History Has A Lesson For Today's World



What do Robber Barons and Custer have in common with this post? Read on and find out.

When I returned to school a few years ago to pursue my love of history and integrate it into my life's work, I was intent on concentrating on U.S. History. I had been raised at the knees of grandparents who versed me in our family history. Our family bible, from the early 19th century contained birth, marriage and death records dating back to colonial Pennsylvania. I was seeped in the history of the United States and the concept of Manifest Destiny. The bible chronicled our families own expansion, from Franklin County, Pa. to Peoria, Illinois, the Civil War and on to California. I grew up with the myth of the American Old West flowing in my veins.

As I settled into my grad study, I realized that American history was no longer divorced from the history of the World. Our experience as a nation has been influenced and has influenced World history profoundly in the past 400 years. I expanded my field of study to encompass the breadth of history and concentrated on making U.S. History relevant in the context of World history. Our classrooms today are filled with people who's ancestors did not fight in our Civil War, or even as Americans in the great wars of the 20th century. Making our history relate to them and giving them a sense of what America stands for, is my goal.

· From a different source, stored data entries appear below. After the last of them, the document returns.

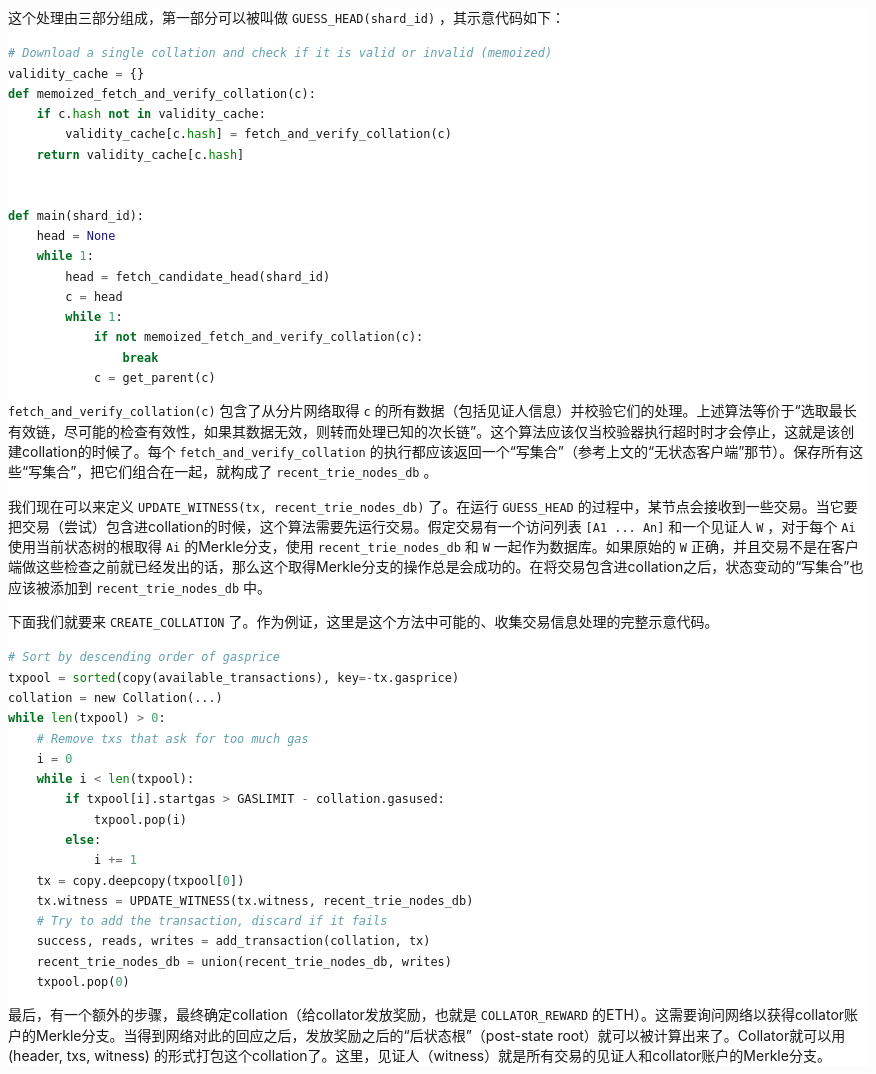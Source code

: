 这个处理由三部分组成，第一部分可以被叫做 `GUESS_HEAD(shard_id)` ，其示意代码如下：

```python
# Download a single collation and check if it is valid or invalid (memoized)
validity_cache = {}
def memoized_fetch_and_verify_collation(c):
    if c.hash not in validity_cache:
        validity_cache[c.hash] = fetch_and_verify_collation(c)
    return validity_cache[c.hash]


def main(shard_id):
    head = None
    while 1:
        head = fetch_candidate_head(shard_id)
        c = head
        while 1:
            if not memoized_fetch_and_verify_collation(c):
                break
            c = get_parent(c)
```

`fetch_and_verify_collation(c)` 包含了从分片网络取得 `c` 的所有数据（包括见证人信息）并校验它们的处理。上述算法等价于“选取最长有效链，尽可能的检查有效性，如果其数据无效，则转而处理已知的次长链”。这个算法应该仅当校验器执行超时时才会停止，这就是该创建collation的时候了。每个  `fetch_and_verify_collation` 的执行都应该返回一个“写集合”（参考上文的“无状态客户端”那节）。保存所有这些“写集合”，把它们组合在一起，就构成了  `recent_trie_nodes_db` 。

我们现在可以来定义 `UPDATE_WITNESS(tx, recent_trie_nodes_db)` 了。在运行  `GUESS_HEAD` 的过程中，某节点会接收到一些交易。当它要把交易（尝试）包含进collation的时候，这个算法需要先运行交易。假定交易有一个访问列表  `[A1 ... An]` 和一个见证人 `W` ，对于每个 `Ai` 使用当前状态树的根取得 `Ai` 的Merkle分支，使用 `recent_trie_nodes_db` 和 `W` 一起作为数据库。如果原始的 `W` 正确，并且交易不是在客户端做这些检查之前就已经发出的话，那么这个取得Merkle分支的操作总是会成功的。在将交易包含进collation之后，状态变动的“写集合”也应该被添加到 `recent_trie_nodes_db` 中。

下面我们就要来 `CREATE_COLLATION` 了。作为例证，这里是这个方法中可能的、收集交易信息处理的完整示意代码。

```python
# Sort by descending order of gasprice
txpool = sorted(copy(available_transactions), key=-tx.gasprice)
collation = new Collation(...)
while len(txpool) > 0:
    # Remove txs that ask for too much gas
    i = 0
    while i < len(txpool):
        if txpool[i].startgas > GASLIMIT - collation.gasused:
            txpool.pop(i)
        else:
            i += 1
    tx = copy.deepcopy(txpool[0])
    tx.witness = UPDATE_WITNESS(tx.witness, recent_trie_nodes_db)
    # Try to add the transaction, discard if it fails
    success, reads, writes = add_transaction(collation, tx)
    recent_trie_nodes_db = union(recent_trie_nodes_db, writes)
    txpool.pop(0)
```

最后，有一个额外的步骤，最终确定collation（给collator发放奖励，也就是  `COLLATOR_REWARD` 的ETH）。这需要询问网络以获得collator账户的Merkle分支。当得到网络对此的回应之后，发放奖励之后的“后状态根”（post-state root）就可以被计算出来了。Collator就可以用 (header, txs, witness) 的形式打包这个collation了。这里，见证人（witness）就是所有交易的见证人和collator账户的Merkle分支。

I was drawn to write about this today when I read Thomas Barnett's column, History has a lesson for today's world. Barnett writes that the last quarter century of 19th century American history has lessons that we should remember as we look to the future. He begins by looking at our recent past.

This enduring push for deregulation among the world's advanced economies, triggered initially by Ronald Reagan and Britain's Margaret Thatcher in the early 1980s, has fueled globalization's rapid advance around our planet ever since. Globalization is --first and foremost -- the worldwide flow of investment capital.

And moves back to after the Civil War to find common ground.

A good historical analogy to this era is found in America's post-Civil War experience in rapidly integrating its trans-Mississippi West. You have to remember, these United States had started as a mere 13, then saw their numbers double in the early decades of the union, only to roughly double again in the years leading up to our Civil War and the half-century that followed.

Going back to the future, Barnett ends his column on a positive note.

Similar challenges confront us today in our ongoing attempts to administer our increasingly tumultuous global economy, only this time it's the more stable West absorbing the wild East. And yes, there's no shortage of imperious robber barons or radical insurgents to manage.

Intimidating? Sure.

But remember that we've been down this path before -- and thrived magnificently.

The changes in the past twenty five years when looked back upon one hundred years from now will probably be seen as important to the World, as we today, look back to the late 19th century as our coming together as a major nation. The fact that beyond opening up markets and stimulating economic empowerment to literally billions of people who were largely cut off, we have opened our own doors to new citizens who are further enriching our nation.

I will close by quoting an old friend, who when faced with an intimidating challenge would utter, "This is not my first rodeo" as he charged ahead.